Gübreler Mahsulün Kalitesini Nasıl Etkiler - 2
Gübreler Mahsulün Kalitesini Nasıl Etkiler - 2

Video: Gübreler Mahsulün Kalitesini Nasıl Etkiler - 2

Video: Gübreler Mahsulün Kalitesini Nasıl Etkiler - 2
Video: Meyve Ağaçlarında Potasyumlu Gübreleme (Cito - K) 2024, Mart
Anonim

Protein olmayan nitrojen bileşikleri

Proteinlere ek olarak, bitkiler her zaman, miktarı genellikle "protein olmayan nitrojen - ham protein" olarak adlandırılan, protein niteliğinde olmayan azotlu bileşikler içerir. Bu fraksiyon, mineral nitrojen bileşikleri - nitratlar ve amonyak - ayrıca organik protein olmayan maddeler - serbest amino asitler ve amidleri içerir. Bitki dokularındaki organik nitrojenli maddeler arasında küçük "amino asit artıkları" olan peptitler yer alır.
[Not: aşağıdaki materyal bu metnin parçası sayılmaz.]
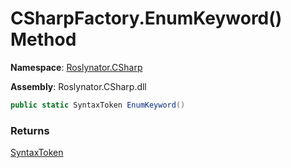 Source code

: # CSharpFactory\.EnumKeyword\(\) Method

**Namespace**: [Roslynator.CSharp](../../README.md)

**Assembly**: Roslynator\.CSharp\.dll

```csharp
public static SyntaxToken EnumKeyword()
```

### Returns

[SyntaxToken](https://docs.microsoft.com/en-us/dotnet/api/microsoft.codeanalysis.syntaxtoken)

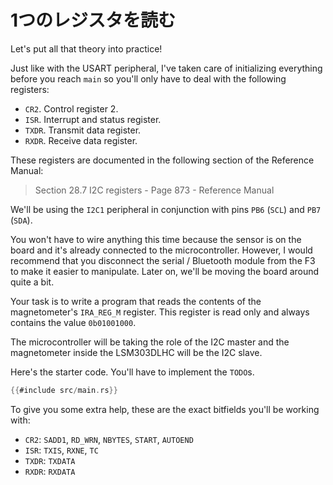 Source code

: <!-- # Read a single register -->

# 1つのレジスタを読む

Let's put all that theory into practice!

Just like with the USART peripheral, I've taken care of initializing everything before you reach
`main` so you'll only have to deal with the following registers:

- `CR2`. Control register 2.
- `ISR`. Interrupt and status register.
- `TXDR`. Transmit data register.
- `RXDR`. Receive data register.

These registers are documented in the following section of the Reference Manual:

> Section 28.7 I2C registers - Page 873 - Reference Manual

We'll be using the `I2C1` peripheral in conjunction with pins `PB6` (`SCL`) and `PB7` (`SDA`).

You won't have to wire anything this time because the sensor is on the board and it's already
connected to the microcontroller. However, I would recommend that you disconnect the serial /
Bluetooth module from the F3 to make it easier to manipulate. Later on, we'll be moving the board
around quite a bit.

Your task is to write a program that reads the contents of the magnetometer's `IRA_REG_M` register.
This register is read only and always contains the value `0b01001000`.

The microcontroller will be taking the role of the I2C master and the magnetometer inside the
LSM303DLHC will be the I2C slave.

Here's the starter code. You'll have to implement the `TODO`s.

``` rust
{{#include src/main.rs}}
```

To give you some extra help, these are the exact bitfields you'll be working with:

- `CR2`: `SADD1`, `RD_WRN`, `NBYTES`, `START`, `AUTOEND`
- `ISR`: `TXIS`, `RXNE`, `TC`
- `TXDR`: `TXDATA`
- `RXDR`: `RXDATA`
Önemli organik azotlu maddeler, temel bileşiklerdir - pirimidin ve purin türevleridir. Pirimidin ve purin bazları olarak adlandırılırlar. Bunlar nükleik asit moleküllerini oluşturan temel yapı taşlarıdır. Çoğu bitkinin yapraklarında bulunan tüm bu protein olmayan nitrojen, toplam protein içeriğinin% 10-25'ini oluşturur. Tahıl tohumlarında, protein olmayan nitrojen bileşikleri genellikle tohumların ağırlıkça yaklaşık% 1'i veya protein miktarının% 6-10'udur. Baklagiller ve yağlı tohumların tohumlarında, protein olmayan nitrojen tohumların ağırlığının% 2-3'ünü veya protein içeriğinin yaklaşık% 10'unu oluşturur. Protein içermeyen azotlu maddelerin çoğu patates yumrularında, kök bitkilerinde ve diğer sebze bitkilerinde bulunur.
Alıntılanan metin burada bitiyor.